[MATERIAL FOR THIS TASK Boundary: Start]
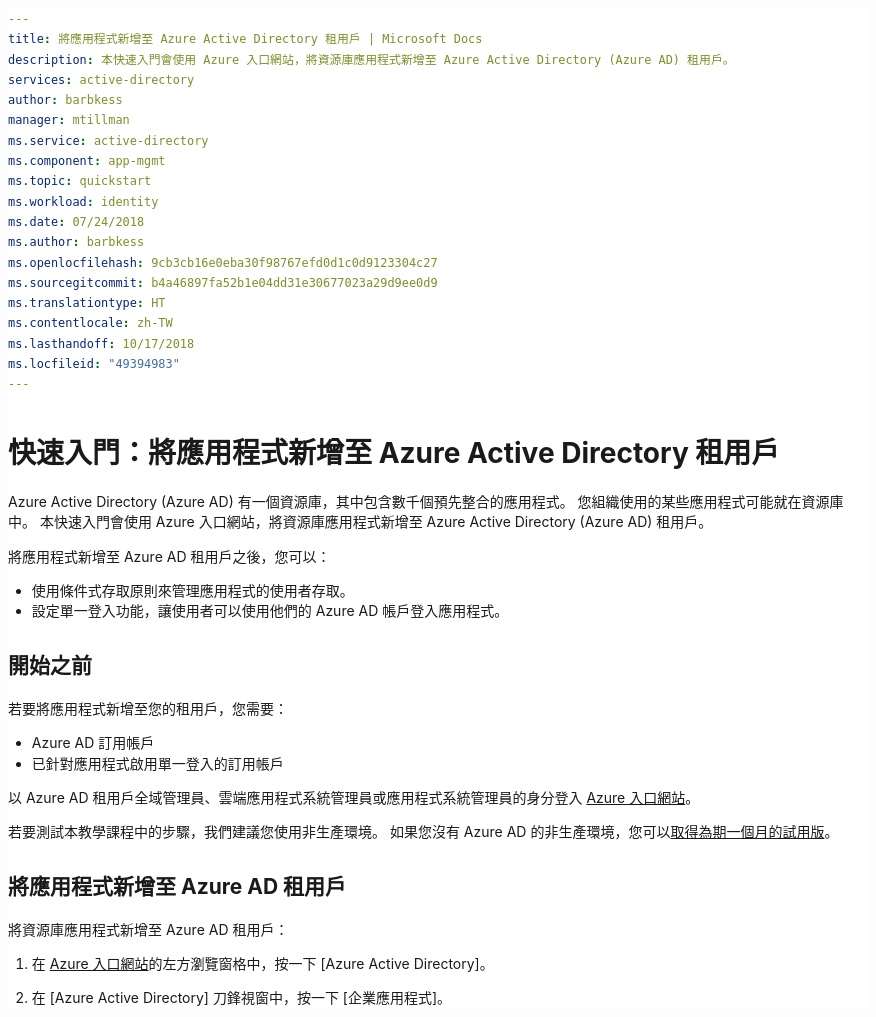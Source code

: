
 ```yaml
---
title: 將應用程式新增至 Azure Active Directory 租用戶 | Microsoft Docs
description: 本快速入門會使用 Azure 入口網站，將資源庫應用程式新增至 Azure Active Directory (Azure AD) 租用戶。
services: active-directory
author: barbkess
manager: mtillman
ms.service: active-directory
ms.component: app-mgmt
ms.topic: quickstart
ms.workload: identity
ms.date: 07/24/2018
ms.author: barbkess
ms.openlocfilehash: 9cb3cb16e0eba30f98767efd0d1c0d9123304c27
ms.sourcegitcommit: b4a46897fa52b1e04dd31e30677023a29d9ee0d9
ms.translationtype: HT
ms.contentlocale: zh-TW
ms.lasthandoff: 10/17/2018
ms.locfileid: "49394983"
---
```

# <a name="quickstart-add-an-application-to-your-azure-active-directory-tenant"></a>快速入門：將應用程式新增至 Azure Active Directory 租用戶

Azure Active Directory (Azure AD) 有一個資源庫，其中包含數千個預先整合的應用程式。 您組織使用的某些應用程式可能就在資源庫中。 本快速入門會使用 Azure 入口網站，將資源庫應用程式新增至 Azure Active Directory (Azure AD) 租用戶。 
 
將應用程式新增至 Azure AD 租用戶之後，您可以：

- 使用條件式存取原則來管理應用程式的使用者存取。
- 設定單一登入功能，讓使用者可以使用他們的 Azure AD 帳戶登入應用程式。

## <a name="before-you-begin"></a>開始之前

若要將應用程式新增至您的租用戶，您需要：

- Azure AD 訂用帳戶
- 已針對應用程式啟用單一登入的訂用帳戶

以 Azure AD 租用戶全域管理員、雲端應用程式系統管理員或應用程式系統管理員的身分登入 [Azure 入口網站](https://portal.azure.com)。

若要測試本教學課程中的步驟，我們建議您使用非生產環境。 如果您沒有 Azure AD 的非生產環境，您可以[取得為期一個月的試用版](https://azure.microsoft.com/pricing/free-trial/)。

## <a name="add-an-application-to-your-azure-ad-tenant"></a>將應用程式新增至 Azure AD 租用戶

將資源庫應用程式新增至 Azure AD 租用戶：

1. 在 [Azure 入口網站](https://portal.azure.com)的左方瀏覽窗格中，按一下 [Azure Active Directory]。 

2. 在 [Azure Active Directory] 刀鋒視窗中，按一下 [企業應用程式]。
[MATERIAL FOR THIS TASK Boundary: End]
[MATERIAL FOR THIS TASK Boundary: Start]
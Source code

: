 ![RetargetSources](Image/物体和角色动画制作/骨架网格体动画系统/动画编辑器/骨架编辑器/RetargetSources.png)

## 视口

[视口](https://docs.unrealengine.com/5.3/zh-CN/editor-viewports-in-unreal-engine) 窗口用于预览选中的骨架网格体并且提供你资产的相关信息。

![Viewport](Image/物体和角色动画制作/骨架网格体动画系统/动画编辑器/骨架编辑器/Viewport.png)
[MATERIAL FOR THIS TASK Boundary: End]
HOW TO COMPLETE THIS TASK:
Find the lines above that hold "your", then copy each of them.

ANSWER BELOW:
# <a name="quickstart-add-an-application-to-your-azure-active-directory-tenant"></a>快速入門：將應用程式新增至 Azure Active Directory 租用戶
## <a name="add-an-application-to-your-azure-ad-tenant"></a>將應用程式新增至 Azure AD 租用戶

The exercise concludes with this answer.